Supplied records Block Start

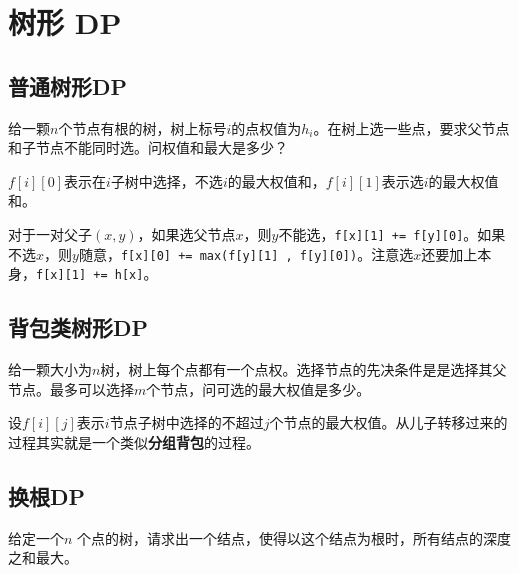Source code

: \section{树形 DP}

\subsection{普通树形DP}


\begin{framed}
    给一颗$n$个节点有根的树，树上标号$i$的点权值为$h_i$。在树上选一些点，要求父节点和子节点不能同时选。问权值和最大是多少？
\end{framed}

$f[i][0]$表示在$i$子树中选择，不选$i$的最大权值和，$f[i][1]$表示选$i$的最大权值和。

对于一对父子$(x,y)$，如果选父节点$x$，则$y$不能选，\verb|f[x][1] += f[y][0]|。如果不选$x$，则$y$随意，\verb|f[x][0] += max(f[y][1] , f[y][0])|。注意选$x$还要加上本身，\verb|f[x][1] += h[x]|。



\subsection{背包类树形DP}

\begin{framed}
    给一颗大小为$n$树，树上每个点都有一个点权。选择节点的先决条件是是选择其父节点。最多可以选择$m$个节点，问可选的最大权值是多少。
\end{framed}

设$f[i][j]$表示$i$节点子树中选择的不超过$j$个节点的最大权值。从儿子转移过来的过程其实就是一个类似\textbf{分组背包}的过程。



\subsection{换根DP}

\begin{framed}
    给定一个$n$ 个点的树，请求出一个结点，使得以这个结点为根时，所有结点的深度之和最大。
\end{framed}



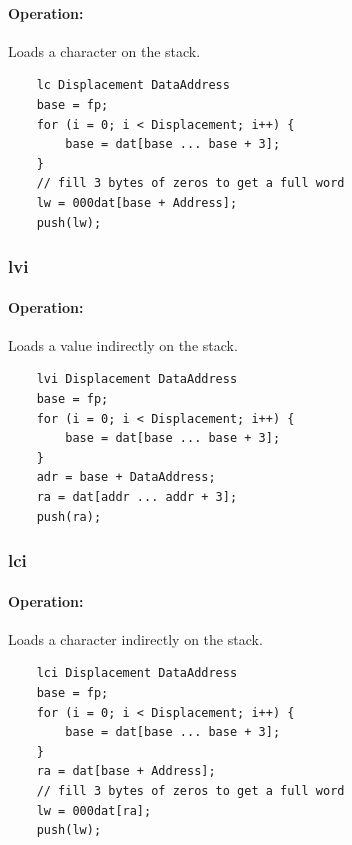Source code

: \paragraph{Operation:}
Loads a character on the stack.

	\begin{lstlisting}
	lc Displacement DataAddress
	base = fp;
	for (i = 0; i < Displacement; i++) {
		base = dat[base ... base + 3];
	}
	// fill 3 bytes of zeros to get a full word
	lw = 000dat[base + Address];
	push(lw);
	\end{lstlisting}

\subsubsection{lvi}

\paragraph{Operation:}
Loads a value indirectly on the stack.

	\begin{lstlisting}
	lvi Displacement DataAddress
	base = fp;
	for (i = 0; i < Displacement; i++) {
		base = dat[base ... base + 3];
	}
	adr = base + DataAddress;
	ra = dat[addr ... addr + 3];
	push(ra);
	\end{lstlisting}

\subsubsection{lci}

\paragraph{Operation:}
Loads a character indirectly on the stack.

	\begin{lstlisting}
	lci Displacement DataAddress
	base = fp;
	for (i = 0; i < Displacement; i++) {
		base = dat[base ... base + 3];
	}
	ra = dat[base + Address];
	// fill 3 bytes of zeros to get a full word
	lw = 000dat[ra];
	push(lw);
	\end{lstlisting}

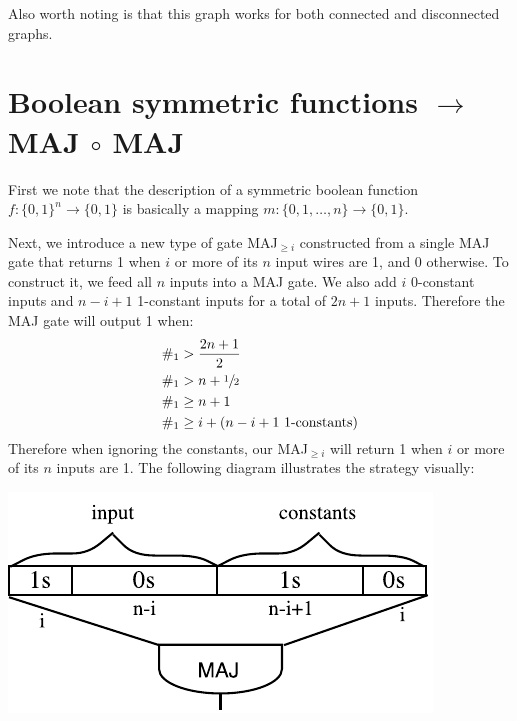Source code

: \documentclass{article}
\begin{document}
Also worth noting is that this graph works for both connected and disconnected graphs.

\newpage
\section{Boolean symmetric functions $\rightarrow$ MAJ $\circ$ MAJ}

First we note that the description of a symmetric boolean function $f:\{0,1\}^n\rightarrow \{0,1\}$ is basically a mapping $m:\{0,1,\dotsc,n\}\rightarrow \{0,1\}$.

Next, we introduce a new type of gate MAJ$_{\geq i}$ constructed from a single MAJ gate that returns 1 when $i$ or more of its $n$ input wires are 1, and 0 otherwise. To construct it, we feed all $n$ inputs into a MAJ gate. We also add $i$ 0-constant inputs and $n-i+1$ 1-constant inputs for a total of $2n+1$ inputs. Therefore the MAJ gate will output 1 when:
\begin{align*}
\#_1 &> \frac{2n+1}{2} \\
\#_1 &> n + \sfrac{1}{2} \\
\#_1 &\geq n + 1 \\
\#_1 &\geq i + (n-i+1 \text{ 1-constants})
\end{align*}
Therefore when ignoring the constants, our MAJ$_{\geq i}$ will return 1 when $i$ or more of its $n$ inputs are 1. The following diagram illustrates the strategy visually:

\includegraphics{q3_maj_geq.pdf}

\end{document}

Supplied records Block End
Supplied records Block Start

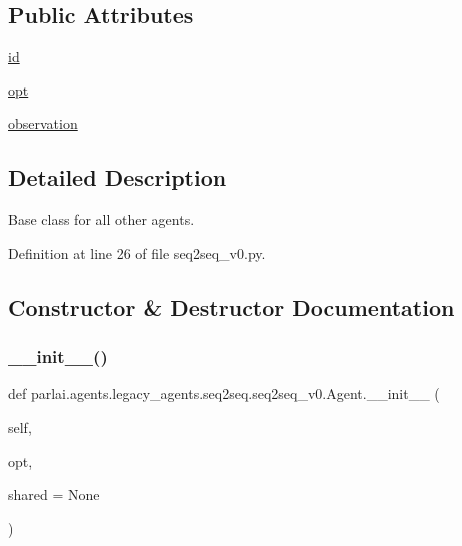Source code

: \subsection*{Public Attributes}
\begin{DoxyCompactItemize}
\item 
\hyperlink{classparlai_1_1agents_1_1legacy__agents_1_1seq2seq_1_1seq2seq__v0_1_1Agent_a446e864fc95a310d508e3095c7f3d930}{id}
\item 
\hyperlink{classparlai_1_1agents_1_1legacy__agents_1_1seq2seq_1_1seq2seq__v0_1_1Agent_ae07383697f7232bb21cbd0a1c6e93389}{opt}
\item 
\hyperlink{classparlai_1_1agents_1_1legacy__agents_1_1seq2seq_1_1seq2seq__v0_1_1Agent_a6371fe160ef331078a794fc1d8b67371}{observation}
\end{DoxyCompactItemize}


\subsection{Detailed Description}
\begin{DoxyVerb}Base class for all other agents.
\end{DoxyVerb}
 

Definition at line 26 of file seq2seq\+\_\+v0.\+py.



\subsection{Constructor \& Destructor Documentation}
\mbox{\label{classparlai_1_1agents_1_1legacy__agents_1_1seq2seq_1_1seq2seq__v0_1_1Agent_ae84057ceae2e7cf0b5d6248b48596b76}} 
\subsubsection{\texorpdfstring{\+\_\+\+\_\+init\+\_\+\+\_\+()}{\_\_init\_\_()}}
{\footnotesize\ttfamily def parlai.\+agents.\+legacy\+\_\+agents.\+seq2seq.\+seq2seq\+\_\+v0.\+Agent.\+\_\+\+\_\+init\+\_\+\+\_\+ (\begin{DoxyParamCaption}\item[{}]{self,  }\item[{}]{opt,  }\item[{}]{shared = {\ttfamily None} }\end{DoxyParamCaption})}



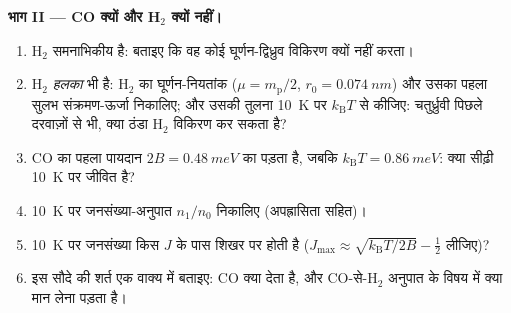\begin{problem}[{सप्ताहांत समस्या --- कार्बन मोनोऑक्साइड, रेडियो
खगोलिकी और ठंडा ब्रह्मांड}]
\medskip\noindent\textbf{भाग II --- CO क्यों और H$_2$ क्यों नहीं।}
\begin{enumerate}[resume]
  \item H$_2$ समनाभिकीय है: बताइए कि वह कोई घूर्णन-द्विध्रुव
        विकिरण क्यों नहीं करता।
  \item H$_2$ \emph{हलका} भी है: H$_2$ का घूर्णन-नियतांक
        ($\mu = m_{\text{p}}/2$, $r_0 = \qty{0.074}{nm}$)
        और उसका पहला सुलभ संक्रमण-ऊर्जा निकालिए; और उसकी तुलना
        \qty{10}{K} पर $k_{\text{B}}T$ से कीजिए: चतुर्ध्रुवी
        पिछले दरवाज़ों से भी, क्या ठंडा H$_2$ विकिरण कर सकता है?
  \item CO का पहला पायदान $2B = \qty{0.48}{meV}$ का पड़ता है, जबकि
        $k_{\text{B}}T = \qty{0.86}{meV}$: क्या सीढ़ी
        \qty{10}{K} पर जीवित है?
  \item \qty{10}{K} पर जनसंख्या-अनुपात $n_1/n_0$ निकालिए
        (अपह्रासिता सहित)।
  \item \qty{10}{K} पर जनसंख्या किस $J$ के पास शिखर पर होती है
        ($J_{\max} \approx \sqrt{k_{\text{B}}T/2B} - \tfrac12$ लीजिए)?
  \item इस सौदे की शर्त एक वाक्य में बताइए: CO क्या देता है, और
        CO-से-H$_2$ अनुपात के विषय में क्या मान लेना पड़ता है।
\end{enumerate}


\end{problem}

Supplied records Block End
Supplied records Block Start

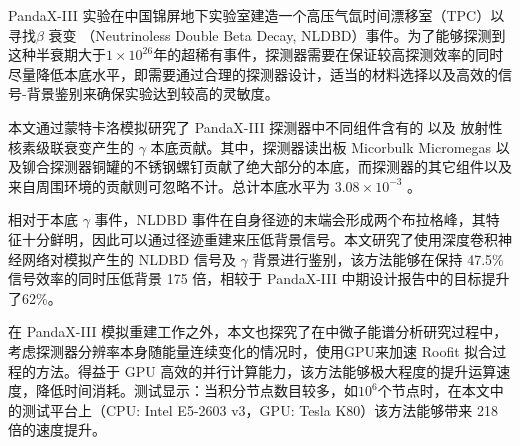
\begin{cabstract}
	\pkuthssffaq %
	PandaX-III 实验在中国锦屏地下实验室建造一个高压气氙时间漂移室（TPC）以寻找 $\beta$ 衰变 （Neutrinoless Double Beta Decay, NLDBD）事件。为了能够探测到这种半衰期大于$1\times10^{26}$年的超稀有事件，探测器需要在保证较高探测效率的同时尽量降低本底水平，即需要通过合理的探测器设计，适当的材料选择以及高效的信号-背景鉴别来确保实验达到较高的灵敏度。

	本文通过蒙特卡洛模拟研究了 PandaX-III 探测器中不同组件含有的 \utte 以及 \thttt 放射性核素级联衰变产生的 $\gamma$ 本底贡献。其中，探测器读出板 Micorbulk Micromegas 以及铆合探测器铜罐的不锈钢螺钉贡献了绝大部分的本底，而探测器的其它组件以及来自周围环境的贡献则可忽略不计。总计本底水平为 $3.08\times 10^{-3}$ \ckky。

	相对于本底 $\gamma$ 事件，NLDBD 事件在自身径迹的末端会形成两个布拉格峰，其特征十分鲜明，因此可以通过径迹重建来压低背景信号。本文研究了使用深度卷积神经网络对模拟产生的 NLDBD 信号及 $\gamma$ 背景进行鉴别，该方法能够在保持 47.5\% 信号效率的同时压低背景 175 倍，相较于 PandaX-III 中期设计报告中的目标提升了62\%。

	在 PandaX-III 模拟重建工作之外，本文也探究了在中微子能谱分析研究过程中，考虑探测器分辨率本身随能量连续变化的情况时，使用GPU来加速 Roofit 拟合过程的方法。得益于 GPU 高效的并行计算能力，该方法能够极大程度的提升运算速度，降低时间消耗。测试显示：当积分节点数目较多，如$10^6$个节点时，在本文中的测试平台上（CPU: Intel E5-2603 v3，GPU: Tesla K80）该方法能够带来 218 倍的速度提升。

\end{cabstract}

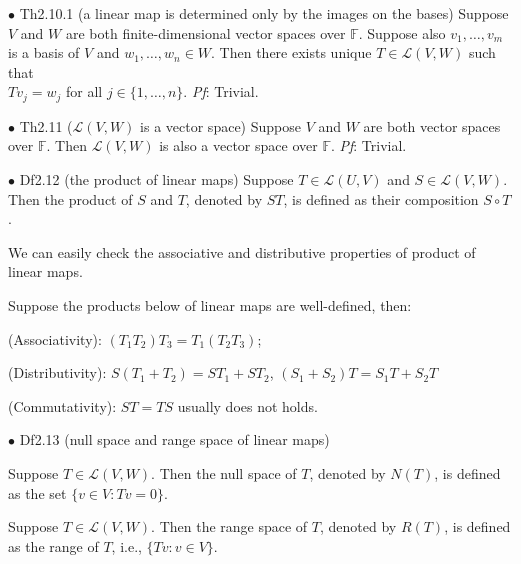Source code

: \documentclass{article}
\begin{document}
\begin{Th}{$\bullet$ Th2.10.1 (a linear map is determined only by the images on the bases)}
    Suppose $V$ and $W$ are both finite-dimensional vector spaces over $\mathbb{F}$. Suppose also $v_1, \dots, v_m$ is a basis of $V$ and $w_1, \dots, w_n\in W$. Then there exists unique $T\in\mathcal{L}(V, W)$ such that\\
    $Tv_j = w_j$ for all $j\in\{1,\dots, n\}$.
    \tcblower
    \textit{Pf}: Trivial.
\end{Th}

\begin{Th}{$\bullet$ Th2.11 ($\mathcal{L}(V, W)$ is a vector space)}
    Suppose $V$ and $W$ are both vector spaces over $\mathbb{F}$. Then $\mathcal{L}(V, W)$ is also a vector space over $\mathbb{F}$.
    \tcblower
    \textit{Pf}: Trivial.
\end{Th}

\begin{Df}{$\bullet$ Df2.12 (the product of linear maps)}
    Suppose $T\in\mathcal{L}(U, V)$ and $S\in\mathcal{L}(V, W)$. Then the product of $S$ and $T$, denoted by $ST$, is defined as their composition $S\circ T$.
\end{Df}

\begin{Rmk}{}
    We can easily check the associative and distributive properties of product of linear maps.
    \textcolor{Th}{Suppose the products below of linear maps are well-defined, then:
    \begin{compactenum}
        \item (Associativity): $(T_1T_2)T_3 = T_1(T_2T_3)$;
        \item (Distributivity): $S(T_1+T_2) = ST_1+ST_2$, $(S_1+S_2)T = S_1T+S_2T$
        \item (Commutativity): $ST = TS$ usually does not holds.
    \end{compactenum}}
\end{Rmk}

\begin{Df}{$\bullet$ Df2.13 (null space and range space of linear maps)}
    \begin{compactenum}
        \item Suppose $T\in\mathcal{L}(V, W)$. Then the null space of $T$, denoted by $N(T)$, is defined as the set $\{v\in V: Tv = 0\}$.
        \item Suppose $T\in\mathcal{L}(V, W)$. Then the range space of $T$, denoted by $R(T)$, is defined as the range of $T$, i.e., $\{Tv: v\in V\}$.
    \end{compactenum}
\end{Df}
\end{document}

Supplied records Block End

#### Task description
Which part of the entries opens with the line containing "lw = 000dat[ra];" and closes with the line containing "First we note"? Output that part exactly, ends included, pictures excluded.

#### Answer to the exercise
	lw = 000dat[ra];
	push(lw);
	\end{lstlisting}

Source code

: \documentclass{article}
\begin{document}
Also worth noting is that this graph works for both connected and disconnected graphs.

\newpage
\section{Boolean symmetric functions $\rightarrow$ MAJ $\circ$ MAJ}

First we note that the description of a symmetric boolean function $f:\{0,1\}^n\rightarrow \{0,1\}$ is basically a mapping $m:\{0,1,\dotsc,n\}\rightarrow \{0,1\}$.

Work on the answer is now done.